Re: [ovs-discuss] Incremental perf results

Han Zhou Fri, 18 May 2018 14:04:39 -0700

Hi Mark,

Thank you so much for sharing this data. Please see my comments inline.


On Fri, May 18, 2018 at 1:31 PM, Mark Michelson <mmich...@redhat.com> wrote:

> Hi Han, I finally did some tests and looked at the CPU usage between
> master and the ip7 branch.
>
> On the machines running ovn-controller:
> Master branch: Climbs to around 100% over the course of 3 minutes, then
> oscillates close to 100% for about 10 minutes, and then is pegged to 100%
> for the rest of the test. Total test time was about 23 minutes.
> ip7 branch: oscillates between 10 and 25% for the first 10 minutes of the
> test, then hovers around 10% for the rest. Total test time was about 19
> minutes.
>
> This is aligned with my observation of ~90% improvement on CPU cost.

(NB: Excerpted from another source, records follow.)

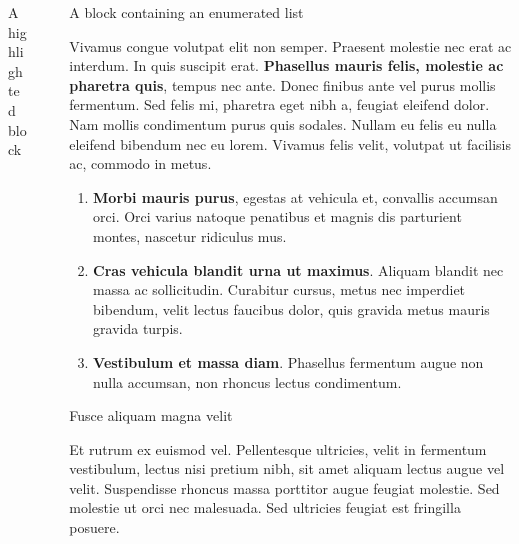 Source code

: \documentclass[final]{beamer}
\newlength{\sepwidth}
\newlength{\colwidth}
\newcommand{\separatorcolumn}{\begin{column}{\sepwidth}\end{column}}
\begin{document}
\begin{frame}[t]
\begin{columns}[t]
\begin{column}{\colwidth}
\begin{alertblock}{A highlighted block}
  \end{alertblock}

\end{column}

\separatorcolumn



\begin{column}{\colwidth}

  \begin{block}{A block containing an enumerated list}

    Vivamus congue volutpat elit non semper. Praesent molestie nec erat ac
    interdum. In quis suscipit erat. \textbf{Phasellus mauris felis, molestie
    ac pharetra quis}, tempus nec ante. Donec finibus ante vel purus mollis
    fermentum. Sed felis mi, pharetra eget nibh a, feugiat eleifend dolor. Nam
    mollis condimentum purus quis sodales. Nullam eu felis eu nulla eleifend
    bibendum nec eu lorem. Vivamus felis velit, volutpat ut facilisis ac,
    commodo in metus.

    \begin{enumerate}
      \item \textbf{Morbi mauris purus}, egestas at vehicula et, convallis
        accumsan orci. Orci varius natoque penatibus et magnis dis parturient
        montes, nascetur ridiculus mus.
      \item \textbf{Cras vehicula blandit urna ut maximus}. Aliquam blandit nec
        massa ac sollicitudin. Curabitur cursus, metus nec imperdiet bibendum,
        velit lectus faucibus dolor, quis gravida metus mauris gravida turpis.
      \item \textbf{Vestibulum et massa diam}. Phasellus fermentum augue non
        nulla accumsan, non rhoncus lectus condimentum.
    \end{enumerate}

  \end{block}

  \begin{block}{Fusce aliquam magna velit}

    Et rutrum ex euismod vel. Pellentesque ultricies, velit in fermentum
    vestibulum, lectus nisi pretium nibh, sit amet aliquam lectus augue vel
    velit. Suspendisse rhoncus massa porttitor augue feugiat molestie. Sed
    molestie ut orci nec malesuada. Sed ultricies feugiat est fringilla
    posuere.


\end{block}
\end{column}
\end{columns}
\end{frame}
\end{document}
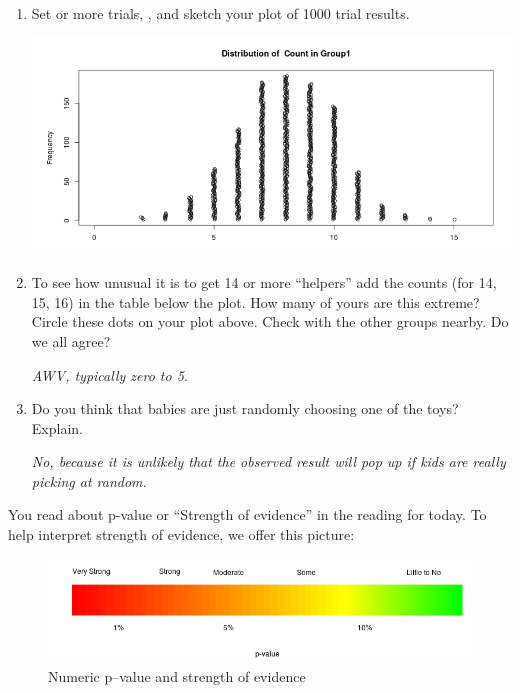 \begin{enumerate}
\begin{key}
{\it 12 in my first, 8 in my second }
\end{key}

    \item  Set   or more trials,  , and   
              sketch your plot of 1000 trial results. 
\begin{students}
  \vspace{4cm}
\end{students}

\begin{key}
    \includegraphics[width=.8\linewidth]{../plots/Helper16.png}
\end{key}
\item To see how unusual it is to get 14 or more ``helpers'' add the
  counts (for 14, 15, 16) in the table below the plot.
   How many of yours are this extreme? Circle
  these dots on your plot above. Check with the other groups
  nearby. Do we all agree?
\begin{students}
  \vspace{1.5cm}
\end{students}

\begin{key}
{\it  AWV, typically zero to 5.
}
\end{key}
\item  Do you think that babies are just randomly choosing one of
      the toys? Explain.
\begin{students}
  \vspace{1.5cm}
\end{students}

\begin{key}
  {\it No, because it is unlikely that the observed result will pop up
    if  kids are really picking at random. }
\end{key}

  \end{enumerate}
  You read about p-value or ``Strength of evidence'' in the reading
  for today.   To help interpret strength of evidence, we offer this picture:
 \begin{figure}[h]
   \centering
\includegraphics[width=\linewidth]{../plots/pvalueStrengths.png}
   \caption{Numeric p--value and strength of evidence}
   \label{fig:SOE-pvalue}
 \end{figure}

For the throughput/total time, the improvement ratio is different (in my
test case the execution time reduced ~50%) but I think it can be explained.
The total execution time is not accurately reflecting the efficiency of the
processing, because when CPU is 100%, ovn-controller processing will be
slowed down which may just end up less iterations during the whole test. I
think the stop-watch profiling mechanism you implemented (also rebased into
the incremental processing) will be able to tell the truth. The real impact
of that is longer latency for handling a change in control plane. So I also
use latency to evaluate the improvement. The way I test latency is using
ovn-nbctl --wait=hv, with the nb_cfg improvement (
https://patchwork.ozlabs.org/patch/899608/).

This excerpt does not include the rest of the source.